Com uma palhaça se oferecendo de bandeja para passar vergonha, Lorena não via o menor motivo para deixá-la escapar.
Ela esboçou um leve sorriso irônico e disse num tom de indiferença:
— Mariana, com sua inteligência limitada, você devia ficar quieta e não se exibir.
Os olhos de Mariana pareceram cuspir fogo no mesmo instante.
— Você tem a coragem de me chamar de cadela!
Lorena deu um sorriso preguiçoso.
— Eu fiz isso? Quem acabou de se xingar foi você mesma.
— Sua...!
Mariana ficou com o rosto paralisado de tanta raiva.
Miguel não conseguiu continuar assistindo calado. Estendeu o braço para proteger Mariana, franziu a testa e fuzilou Lorena com um olhar de reprovação.
— Lorena, já chega! Fui eu quem quis romper o noivado com você, não há necessidade de descontar sua frustração na Mariana!
— Além disso, durante todos esses anos você me fez acreditar que tinha sido você quem me salvou, e não a Mariana. Fez com que ela sofresse tantas injustiças à toa, e mesmo assim ela nunca te cobrou nada. Pelo contrário, ela ainda se preocupa com a sua situação. Humilhá-la dessa forma só prova o quanto você é desavergonhada!

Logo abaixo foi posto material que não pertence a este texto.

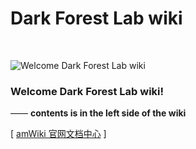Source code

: # Dark Forest Lab wiki

<br>

![Welcome Dark Forest Lab wiki](https://dark-forest-lab.github.io/images/df2.png "欢迎")  

### Welcome Dark Forest Lab wiki!
—— **contents is in the left side of the wiki**  

[ [amWiki 官网文档中心](https://amwiki.org/doc/) ]
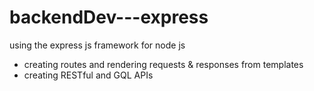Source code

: # backendDev---express
using the express js framework for node js 
+ creating routes and rendering requests &amp; responses from templates
+ creating RESTful and GQL APIs

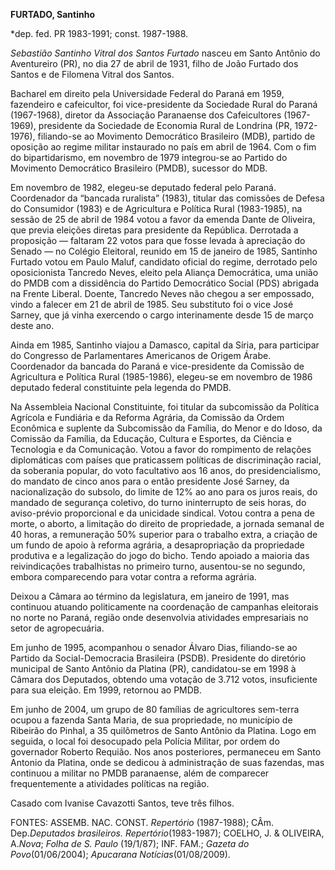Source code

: **FURTADO, Santinho**

\*dep. fed. PR 1983-1991; const. 1987-1988.

*Sebastião Santinho Vitral dos Santos Furtado* nasceu em Santo Antônio
do Aventureiro (PR), no dia 27 de abril de 1931, filho de João Furtado
dos Santos e de Filomena Vitral dos Santos.

Bacharel em direito pela Universidade Federal do Paraná em 1959,
fazendeiro e cafeicultor, foi vice-presidente da Sociedade Rural do
Paraná (1967-1968), diretor da Associação Paranaense dos Cafeicultores
(1967-1969), presidente da Sociedade de Economia Rural de Londrina (PR,
1972-1976), filiando-se ao Movimento Democrático Brasileiro (MDB),
partido de oposição ao regime militar instaurado no país em abril de
1964. Com o fim do bipartidarismo, em novembro de 1979 integrou-se ao
Partido do Movimento Democrático Brasileiro (PMDB), sucessor do MDB.

Em novembro de 1982, elegeu-se deputado federal pelo Paraná. Coordenador
da “bancada ruralista” (1983), titular das comissões de Defesa do
Consumidor (1983) e de Agricultura e Política Rural (1983-1985), na
sessão de 25 de abril de 1984 votou a favor da emenda Dante de Oliveira,
que previa eleições diretas para presidente da República. Derrotada a
proposição — faltaram 22 votos para que fosse levada à apreciação do
Senado — no Colégio Eleitoral, reunido em 15 de janeiro de 1985,
Santinho Furtado votou em Paulo Maluf, candidato oficial do regime,
derrotado pelo oposicionista Tancredo Neves, eleito pela Aliança
Democrática, uma união do PMDB com a dissidência do Partido Democrático
Social (PDS) abrigada na Frente Liberal. Doente, Tancredo Neves não
chegou a ser empossado, vindo a falecer em 21 de abril de 1985. Seu
substituto foi o vice José Sarney, que já vinha exercendo o cargo
interinamente desde 15 de março deste ano.

Ainda em 1985, Santinho viajou a Damasco, capital da Síria, para
participar do Congresso de Parlamentares Americanos de Origem Árabe.
Coordenador da bancada do Paraná e vice-presidente da Comissão de
Agricultura e Política Rural (1985-1986), elegeu-se em novembro de 1986
deputado federal constituinte pela legenda do PMDB.

Na Assembleia Nacional Constituinte, foi titular da subcomissão da
Política Agrícola e Fundiária e da Reforma Agrária, da Comissão da Ordem
Econômica e suplente da Subcomissão da Família, do Menor e do Idoso, da
Comissão da Família, da Educação, Cultura e Esportes, da Ciência e
Tecnologia e da Comunicação. Votou a favor do rompimento de relações
diplomáticas com países que praticassem políticas de discriminação
racial, da soberania popular, do voto facultativo aos 16 anos, do
presidencialismo, do mandato de cinco anos para o então presidente José
Sarney, da nacionalização do subsolo, do limite de 12% ao ano para os
juros reais, do mandado de segurança coletivo, do turno ininterrupto de
seis horas, do aviso-prévio proporcional e da unicidade sindical. Votou
contra a pena de morte, o aborto, a limitação do direito de propriedade,
a jornada semanal de 40 horas, a remuneração 50% superior para o
trabalho extra, a criação de um fundo de apoio à reforma agrária, a
desapropriação da propriedade produtiva e a legalização do jogo do
bicho. Tendo apoiado a maioria das reivindicações trabalhistas no
primeiro turno, ausentou-se no segundo, embora comparecendo para votar
contra a reforma agrária.

Deixou a Câmara ao término da legislatura, em janeiro de 1991, mas
continuou atuando politicamente na coordenação de campanhas eleitorais
no norte no Paraná, região onde desenvolvia atividades empresariais no
setor de agropecuária.

Em junho de 1995, acompanhou o senador Álvaro Dias, filiando-se ao
Partido da Social-Democracia Brasileira (PSDB). Presidente do diretório
municipal de Santo Antônio da Platina (PR), candidatou-se em 1998 à
Câmara dos Deputados, obtendo uma votação de 3.712 votos, insuficiente
para sua eleição. Em 1999, retornou ao PMDB.

Em junho de 2004, um grupo de 80 famílias de agricultores sem-terra
ocupou a fazenda Santa Maria, de sua propriedade, no município de
Ribeirão do Pinhal, a 35 quilômetros de Santo Antônio da Platina. Logo
em seguida, o local foi desocupado pela Polícia Militar, por ordem do
governador Roberto Requião. Nos anos posteriores, permaneceu em Santo
Antonio da Platina, onde se dedicou à administração de suas fazendas,
mas continuou a militar no PMDB paranaense, além de comparecer
frequentemente a atividades políticas na região.

Casado com Ivanise Cavazotti Santos, teve três filhos.

FONTES: ASSEMB. NAC. CONST. *Repertório* (1987-1988); CÂm.
Dep.*Deputados brasileiros. Repertório*(1983-1987); COELHO, J. &
OLIVEIRA, A.*Nova*; *Folha de S. Paulo* (19/1/87); INF. FAM.; *Gazeta do
Povo*(01/06/2004); *Apucarana Notícias*(01/08/2009).
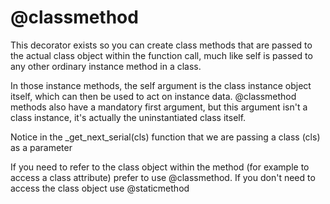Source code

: # @classmethod

This decorator exists so you can create class methods that are passed to the actual class object within the function call, much like self is passed to any other ordinary instance method in a class.

In those instance methods, the self argument is the class instance object itself, which can then be used to act on instance data. @classmethod methods also have a mandatory first argument, but this argument isn't a class instance, it's actually the uninstantiated class itself.

Notice in the _get_next_serial(cls) function that we are passing a class (cls) as a parameter

If you need to refer to the class object within the method (for example to access a class attribute) prefer to use @classmethod.  If you don't need to access the class object use @staticmethod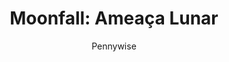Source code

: ---
layout: post
author: Pennywise
category: Filmes
post_date: '2022-04-15T17:48:14.393Z'
post_modified: '2022-04-15T17:48:14.393Z'
title: 'Moonfall: Ameaça Lunar'
description: 'Poucas semanas antes do impacto e com a humanidade à beira da aniquilação, a ex-astronauta da NASA Jo Fowler está convencida de que tem a resposta para salvar o planeta, mas apenas um colega do passado, o astronauta Brian Harper, e o teorista K.C. Houseman, acreditam nela. Os improváveis heróis correm contra o tempo para montar uma missão ao espaço, mas lá descobrem que a Lua não é o que parece.'
poster_path: /odVv1sqVs0KxBXiA8bhIBlPgalx.jpg
tmdb_id: 406759
imdb_id: tt5834426
runtime: 122
release_date: '2022-02-03'
genres:
  - Ação
  - Aventura
  - Ficção científica
casts:
  - Halle Berry
  - Patrick Wilson
  - John Bradley
  - Charlie Plummer
  - Yu Wenwen
  - Michael Peña
crews:
  - Roland Emmerich
trailer: Yt5EGKxpmhE
certification: 14
adult: false
vote_average: 6.5
vote_count: 657
qualitys:
  - 1080p
  - 720p
audios:
  - Dual Áudio
  - Português
  - Inglês
extensions:
  - mkv
  - mp4
---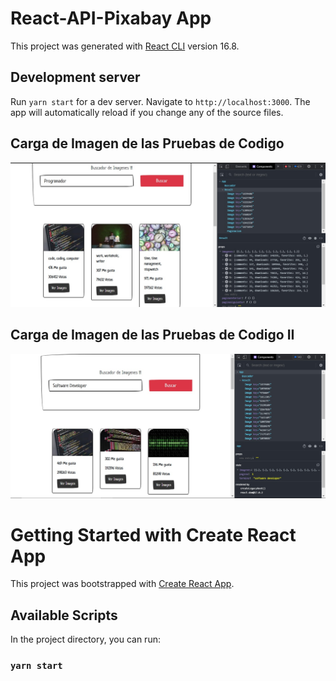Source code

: #  React-API-Pixabay App

This project was generated with [React CLI](https://es.reactjs.org/docs/create-a-new-react-app.html) version 16.8.

## Development server

Run `yarn start` for a dev server. Navigate to `http://localhost:3000`. The app will automatically reload if you change any of the source files.

## Carga de Imagen de las Pruebas de Codigo

![](public/Coders.jpg)

## Carga de Imagen de las Pruebas de Codigo II

![](public/dev.jpg)

# Getting Started with Create React App

This project was bootstrapped with [Create React App](https://github.com/facebook/create-react-app).

## Available Scripts

In the project directory, you can run:

### `yarn start`

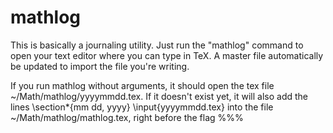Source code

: mathlog
=======

This is basically a journaling utility. Just run the "mathlog" command to open your text editor where you can type in TeX. A master file automatically
be updated to import the file you're writing. 

If you run mathlog without arguments, it should open the tex file ~/Math/mathlog/yyyymmdd.tex. If it doesn't exist yet, it will also add the lines
\section\*{mm dd, yyyy} 
\input{yyyymmdd.tex} 
into the file ~/Math/mathlog/mathlog.tex, right before the flag %%%


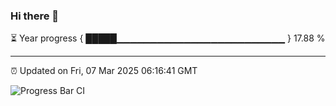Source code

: ### Hi there 👋

⏳ Year progress { █████▁▁▁▁▁▁▁▁▁▁▁▁▁▁▁▁▁▁▁▁▁▁▁▁▁ } 17.88 %

---

⏰ Updated on Fri, 07 Mar 2025 06:16:41 GMT

![Progress Bar CI](https://github.com/code-lakshay/GitHub-Actions-Demo/workflows/Progress%20Bar%20CI/badge.svg)
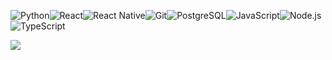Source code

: 
<img alt="Python" src="https://img.shields.io/badge/python%20-%2314354C.svg?&style=for-the-badge&logo=python&logoColor=white"/><img alt="React" src="https://img.shields.io/badge/React%20-%23007ACC.svg?&style=for-the-badge&logo=React&logoColor=white"/><img alt="React Native" src="https://img.shields.io/badge/react_native%20-%2320232a.svg?&style=for-the-badge&logo=react&logoColor=%2361DAFB"/><img alt="Git" src="https://img.shields.io/badge/git%20-%23F05033.svg?&style=for-the-badge&logo=git&logoColor=white"/><img alt="PostgreSQL" src="https://img.shields.io/badge/PostgreSQL%20-%23007ACC.svg?&style=for-the-badge&logo=PostgreSQL&logoColor=white"><img alt="JavaScript" src="https://img.shields.io/badge/JavaScript%20-%2314354C.svg?&style=for-the-badge&logo=JavaScript&logoColor=white"/><img alt="Node.js" src="https://img.shields.io/badge/Node.js%20-%23007ACC.svg?&style=for-the-badge&logo=Node.js&logoColor=white"><img alt="TypeScript" src="https://img.shields.io/badge/typescript%20-%2314354C.svg?&style=for-the-badge&logo=typescript&logoColor=white"/>

![](https://img.shields.io/badge/Tools-GitHub-informational?style=for-the-badge&logo=GitHub&logoColor=white&color=4AB197)
           






<!--
**terraformer-keon/terraformer-keon** is a ✨ _special_ ✨ repository because its `README.md` (this file) appears on your GitHub profile.

Here are some ideas to get you started:

- 🔭 I’m currently working on ...
- 🌱 I’m currently learning ...
- 👯 I’m looking to collaborate on ...
- 🤔 I’m looking for help with ...
- 💬 Ask me about ...
- 📫 How to reach me: ...
- 😄 Pronouns: ...
- ⚡ Fun fact: ...
-->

Ao ver que ele estava tomando as suas dores, Mariana se encheu de alegria por dentro.
Ainda assim, ela se aninhou a ele de forma frágil e murmurou com uma voz meiga:
— Miguel, não fale assim da Lorena. Ela deve estar fazendo isso porque não tem outra escolha. Afinal, os pais biológicos dela são tão pobres que mal têm o que comer. A Lorena está acostumada com uma vida de luxo, é normal que não consiga se adaptar...
Miguel olhou para ela com uma expressão cheia de pena.
— Mariana, o seu problema é ser bondosa demais. É por isso que os outros se aproveitam de você.
Recebendo o elogio, Mariana fingiu timidez, mas o olhar que direcionou a Lorena transbordava ostentação.
A falsidade era tão intensa que empesteava o ar, mas o arco irônico nos lábios de Lorena não se alterou um milímetro.
Mariana, então, lançou um olhar furtivo para Tânia e Halina, que estavam ali perto.
Aqueles rostos lhe eram estranhos, mas as bolsas que carregavam eram edições limitadas que nem ela conseguia comprar. Imediatamente percebeu que aquelas jovens pertenciam a famílias poderosas. Com um estalo na mente, dirigiu-se a Lorena como quem não quer nada:
— Lorena, agora que você encontrou um emprego como empregada, não pode cometer os mesmos erros de antes. A Família Alves até suportava o seu mau-caráter, mas as outras famílias podem não ter a mesma paciência.
Mau-caráter?
Lorena soltou um meio-sorriso indecifrável.
— O que você quer dizer com isso?
Mariana soltou um suspiro melodramático e cheio de melindre:
— É que... eu sei que você se acostumou com os luxos e riquezas, mas é preciso ganhar dinheiro de forma honesta. Não se pode ir pelo caminho errado.
Ao dizer isso, ela lançou um olhar proposital para Tânia e Halina.
Parecia estar tentando preservar a dignidade de Lorena na frente de estranhos, deixando a frase no ar de propósito.
Mas, na verdade, estava apenas dando asas à imaginação das ouvintes.
Aquele discursinho foi a isca perfeita para a impaciente Halina, que mordeu na hora:
— Como assim? Que atrocidades a Lorena cometeu enquanto vivia com a Família Alves?